[[ Entries provided, beginning ]]
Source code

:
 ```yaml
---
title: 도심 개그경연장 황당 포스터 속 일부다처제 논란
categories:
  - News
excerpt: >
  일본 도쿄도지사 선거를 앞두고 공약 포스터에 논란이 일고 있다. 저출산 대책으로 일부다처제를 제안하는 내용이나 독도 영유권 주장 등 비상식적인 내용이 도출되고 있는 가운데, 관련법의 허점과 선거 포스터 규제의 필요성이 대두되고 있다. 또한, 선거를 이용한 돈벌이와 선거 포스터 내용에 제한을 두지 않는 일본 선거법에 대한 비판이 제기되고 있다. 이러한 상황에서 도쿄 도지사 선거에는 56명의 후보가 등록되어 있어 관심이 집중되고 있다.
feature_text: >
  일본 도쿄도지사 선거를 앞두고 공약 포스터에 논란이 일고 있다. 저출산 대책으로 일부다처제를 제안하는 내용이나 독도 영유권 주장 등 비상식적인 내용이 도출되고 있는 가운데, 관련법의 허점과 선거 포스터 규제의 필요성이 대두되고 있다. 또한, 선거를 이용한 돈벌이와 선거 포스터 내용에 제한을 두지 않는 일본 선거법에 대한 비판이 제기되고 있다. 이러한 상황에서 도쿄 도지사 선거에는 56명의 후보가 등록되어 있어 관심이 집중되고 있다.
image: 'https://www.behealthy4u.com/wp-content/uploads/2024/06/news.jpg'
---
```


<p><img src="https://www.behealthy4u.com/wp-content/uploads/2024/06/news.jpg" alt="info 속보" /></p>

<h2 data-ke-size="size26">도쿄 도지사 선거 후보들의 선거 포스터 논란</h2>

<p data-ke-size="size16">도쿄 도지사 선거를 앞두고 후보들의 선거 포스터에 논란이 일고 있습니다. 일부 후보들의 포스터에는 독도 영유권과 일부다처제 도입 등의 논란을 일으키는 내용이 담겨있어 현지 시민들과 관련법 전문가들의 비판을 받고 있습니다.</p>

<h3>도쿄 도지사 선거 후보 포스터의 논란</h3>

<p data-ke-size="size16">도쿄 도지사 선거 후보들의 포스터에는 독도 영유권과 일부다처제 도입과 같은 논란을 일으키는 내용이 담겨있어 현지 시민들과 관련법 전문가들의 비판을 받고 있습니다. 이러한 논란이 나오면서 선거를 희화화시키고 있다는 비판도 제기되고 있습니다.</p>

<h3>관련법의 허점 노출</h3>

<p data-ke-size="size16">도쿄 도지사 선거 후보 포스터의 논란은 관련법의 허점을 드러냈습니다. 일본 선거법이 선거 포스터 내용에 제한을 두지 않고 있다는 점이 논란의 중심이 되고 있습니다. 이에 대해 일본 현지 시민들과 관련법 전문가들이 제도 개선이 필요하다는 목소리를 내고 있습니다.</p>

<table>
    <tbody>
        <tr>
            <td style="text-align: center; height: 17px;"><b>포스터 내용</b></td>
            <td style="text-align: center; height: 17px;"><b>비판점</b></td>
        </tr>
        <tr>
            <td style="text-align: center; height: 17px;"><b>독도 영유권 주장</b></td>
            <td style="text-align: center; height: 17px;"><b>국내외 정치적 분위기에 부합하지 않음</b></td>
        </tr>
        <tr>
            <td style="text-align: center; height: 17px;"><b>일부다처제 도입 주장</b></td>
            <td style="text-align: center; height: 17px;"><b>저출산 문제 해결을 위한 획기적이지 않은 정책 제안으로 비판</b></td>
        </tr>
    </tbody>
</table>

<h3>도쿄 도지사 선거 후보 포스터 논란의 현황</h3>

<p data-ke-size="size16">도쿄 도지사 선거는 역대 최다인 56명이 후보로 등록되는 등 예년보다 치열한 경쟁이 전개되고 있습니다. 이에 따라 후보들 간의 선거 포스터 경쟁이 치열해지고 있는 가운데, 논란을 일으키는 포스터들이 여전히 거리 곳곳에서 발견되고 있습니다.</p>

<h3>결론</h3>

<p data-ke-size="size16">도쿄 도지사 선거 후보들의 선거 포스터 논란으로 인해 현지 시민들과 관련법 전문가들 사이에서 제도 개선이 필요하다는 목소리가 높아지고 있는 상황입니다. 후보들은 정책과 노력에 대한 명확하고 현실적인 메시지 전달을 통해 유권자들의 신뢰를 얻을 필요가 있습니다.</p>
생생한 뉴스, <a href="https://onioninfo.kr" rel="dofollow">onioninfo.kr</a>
[[ Entries provided, end ]]
[[ Entries provided, beginning ]]
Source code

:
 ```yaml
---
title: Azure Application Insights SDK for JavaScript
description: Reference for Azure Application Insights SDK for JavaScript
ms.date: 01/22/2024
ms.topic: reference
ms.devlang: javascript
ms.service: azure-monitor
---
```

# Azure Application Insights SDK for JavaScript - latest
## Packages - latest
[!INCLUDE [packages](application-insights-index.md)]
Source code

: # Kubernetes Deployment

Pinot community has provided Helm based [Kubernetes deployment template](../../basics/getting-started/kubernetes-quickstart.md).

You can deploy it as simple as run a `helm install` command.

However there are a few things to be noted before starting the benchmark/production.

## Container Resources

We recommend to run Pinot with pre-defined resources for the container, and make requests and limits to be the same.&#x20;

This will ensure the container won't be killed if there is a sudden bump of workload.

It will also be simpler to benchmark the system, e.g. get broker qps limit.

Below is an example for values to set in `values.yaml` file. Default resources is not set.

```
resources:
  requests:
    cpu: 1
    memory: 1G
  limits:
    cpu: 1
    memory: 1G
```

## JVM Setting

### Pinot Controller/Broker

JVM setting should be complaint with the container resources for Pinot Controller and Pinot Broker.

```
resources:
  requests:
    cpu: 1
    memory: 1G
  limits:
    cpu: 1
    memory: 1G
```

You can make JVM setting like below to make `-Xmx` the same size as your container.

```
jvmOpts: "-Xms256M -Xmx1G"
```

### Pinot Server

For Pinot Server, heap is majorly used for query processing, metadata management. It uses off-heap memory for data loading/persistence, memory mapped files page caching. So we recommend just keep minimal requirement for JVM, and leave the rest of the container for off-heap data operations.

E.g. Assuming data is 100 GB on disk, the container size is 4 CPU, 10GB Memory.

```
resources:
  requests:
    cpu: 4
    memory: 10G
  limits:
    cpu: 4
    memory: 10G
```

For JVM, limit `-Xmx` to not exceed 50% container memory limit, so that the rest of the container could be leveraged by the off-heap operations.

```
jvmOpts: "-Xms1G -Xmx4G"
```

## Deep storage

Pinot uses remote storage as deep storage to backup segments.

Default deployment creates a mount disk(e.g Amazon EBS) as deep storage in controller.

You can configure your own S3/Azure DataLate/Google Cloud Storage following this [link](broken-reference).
[[ Entries provided, end ]]
[[ Entries provided, beginning ]]
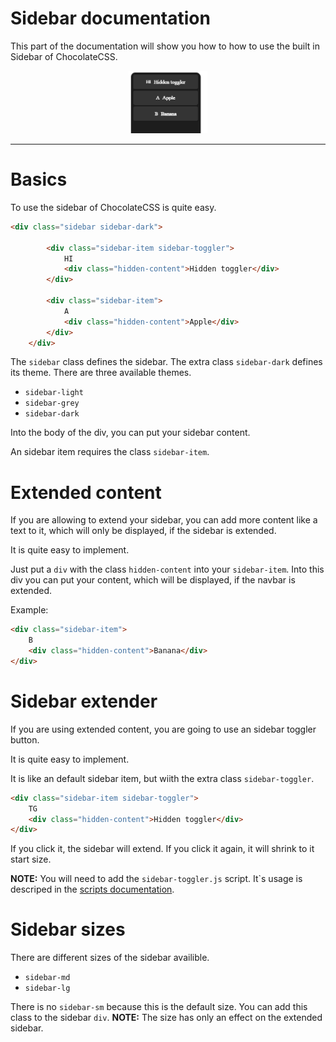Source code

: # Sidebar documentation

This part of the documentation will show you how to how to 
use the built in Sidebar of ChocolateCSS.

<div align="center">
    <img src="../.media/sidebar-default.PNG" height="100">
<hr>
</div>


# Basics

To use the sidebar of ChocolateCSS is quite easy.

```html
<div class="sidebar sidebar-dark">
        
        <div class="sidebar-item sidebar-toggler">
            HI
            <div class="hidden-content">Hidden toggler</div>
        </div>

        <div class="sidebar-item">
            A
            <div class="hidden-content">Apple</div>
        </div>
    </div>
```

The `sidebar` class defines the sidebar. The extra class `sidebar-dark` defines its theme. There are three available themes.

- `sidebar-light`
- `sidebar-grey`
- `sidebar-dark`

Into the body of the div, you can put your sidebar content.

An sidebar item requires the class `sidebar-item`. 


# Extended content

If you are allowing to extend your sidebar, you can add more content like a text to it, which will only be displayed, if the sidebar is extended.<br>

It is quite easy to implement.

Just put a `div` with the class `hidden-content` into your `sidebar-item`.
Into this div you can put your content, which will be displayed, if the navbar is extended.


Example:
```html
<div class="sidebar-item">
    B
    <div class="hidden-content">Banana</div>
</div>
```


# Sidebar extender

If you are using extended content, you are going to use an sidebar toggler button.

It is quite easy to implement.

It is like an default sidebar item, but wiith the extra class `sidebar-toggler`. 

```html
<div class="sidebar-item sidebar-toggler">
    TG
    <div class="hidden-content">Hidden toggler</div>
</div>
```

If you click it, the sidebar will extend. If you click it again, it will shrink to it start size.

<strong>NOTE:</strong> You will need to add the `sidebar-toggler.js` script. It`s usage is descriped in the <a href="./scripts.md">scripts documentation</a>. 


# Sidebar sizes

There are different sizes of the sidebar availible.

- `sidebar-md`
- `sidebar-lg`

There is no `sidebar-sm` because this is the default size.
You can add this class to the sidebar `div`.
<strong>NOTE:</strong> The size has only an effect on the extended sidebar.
[[ Entries provided, end ]]
The response must contain each line above that holds the string "href".

### Response to the task
생생한 뉴스, <a href="https://onioninfo.kr" rel="dofollow">onioninfo.kr</a>
<strong>NOTE:</strong> You will need to add the `sidebar-toggler.js` script. It`s usage is descriped in the <a href="./scripts.md">scripts documentation</a>. 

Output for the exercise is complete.